:: Records supplied ::

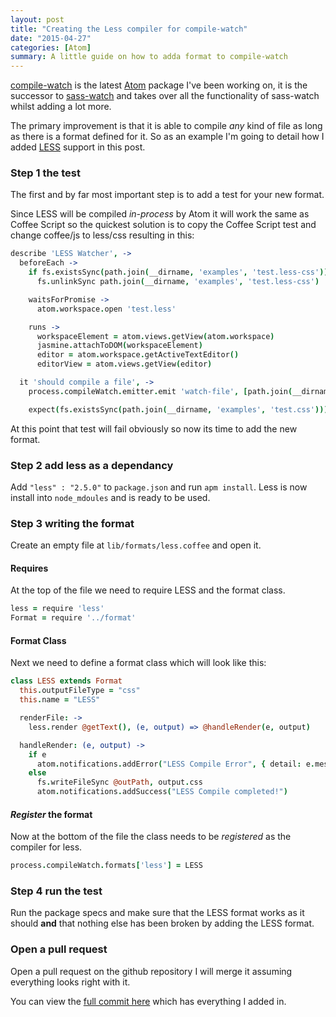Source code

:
 ```yaml
---
layout: post
title: "Creating the Less compiler for compile-watch"
date: "2015-04-27"
categories: [Atom]
summary: A little guide on how to adda format to compile-watch
---
```


[compile-watch] is the latest [Atom] package I've been working on, it is the successor to [sass-watch] and takes over all the functionality of sass-watch whilst adding a lot more.

The primary improvement is that it is able to compile _any_ kind of file as long as there is a format defined for it. So as an example I'm going to detail how I added [LESS] support in this post.

### Step 1 the test

The first and by far most important step is to add a test for your new format.

Since LESS will be compiled _in-process_ by Atom it will work the same as Coffee Script so the quickest solution is to copy the Coffee Script test and change coffee/js to less/css resulting in this:

```coffee
describe 'LESS Watcher', ->
  beforeEach ->
    if fs.existsSync(path.join(__dirname, 'examples', 'test.less-css'))
      fs.unlinkSync path.join(__dirname, 'examples', 'test.less-css')

    waitsForPromise ->
      atom.workspace.open 'test.less'

    runs ->
      workspaceElement = atom.views.getView(atom.workspace)
      jasmine.attachToDOM(workspaceElement)
      editor = atom.workspace.getActiveTextEditor()
      editorView = atom.views.getView(editor)

  it 'should compile a file', ->
    process.compileWatch.emitter.emit 'watch-file', [path.join(__dirname, 'examples', 'test.less'), path.join(__dirname, 'examples', 'test.less-css'), process.compileWatch.formats['less'], editor]

    expect(fs.existsSync(path.join(__dirname, 'examples', 'test.css'))).toBe true
```

At this point that test will fail obviously so now its time to add the new format.

### Step 2 add less as a dependancy

Add `"less" : "2.5.0"` to `package.json` and run `apm install`. Less is now install into `node_mdoules` and is ready to be used.

### Step 3 writing the format

Create an empty file at `lib/formats/less.coffee` and open it.

#### Requires

At the top of the file we need to require LESS and the format class.

```coffee
less = require 'less'
Format = require '../format'
```

#### Format Class

Next we need to define a format class which will look like this:

```coffee
class LESS extends Format
  this.outputFileType = "css"
  this.name = "LESS"

  renderFile: ->
    less.render @getText(), (e, output) => @handleRender(e, output)

  handleRender: (e, output) ->
    if e
      atom.notifications.addError("LESS Compile Error", { detail: e.message })
    else
      fs.writeFileSync @outPath, output.css
      atom.notifications.addSuccess("LESS Compile completed!")
```

#### _Register_ the format

Now at the bottom of the file the class needs to be _registered_ as the compiler for less.

```coffee
process.compileWatch.formats['less'] = LESS
```

### Step 4 run the test

Run the package specs and make sure that the LESS format works as it should __and__ that nothing else has been broken by adding the LESS format.

### Open a pull request

Open a pull request on the github repository I will merge it assuming everything looks right with it.

You can view the [full commit here](https://github.com/Arcath/compile-watch/commit/a0b2285acbb0897d9d1d3bb65263a98f7a44ba0c) which has everything I added in.

[Atom]: http://atom.io
[compile-watch]: https://github.com/Arcath/compile-watch
[LESS]:http://www.lesscss.org
[sass-watch]: https://github.com/Arcath/sass-watch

:::

- [What needs to be done] What you return must match the lines from the top of the data through the line with "The first and" exactly, with the pictures removed.

- [Exercise output]
Source code

:
 ```yaml
---
layout: post
title: "Creating the Less compiler for compile-watch"
date: "2015-04-27"
categories: [Atom]
summary: A little guide on how to adda format to compile-watch
---
```


[compile-watch] is the latest [Atom] package I've been working on, it is the successor to [sass-watch] and takes over all the functionality of sass-watch whilst adding a lot more.

The primary improvement is that it is able to compile _any_ kind of file as long as there is a format defined for it. So as an example I'm going to detail how I added [LESS] support in this post.

### Step 1 the test

The first and by far most important step is to add a test for your new format.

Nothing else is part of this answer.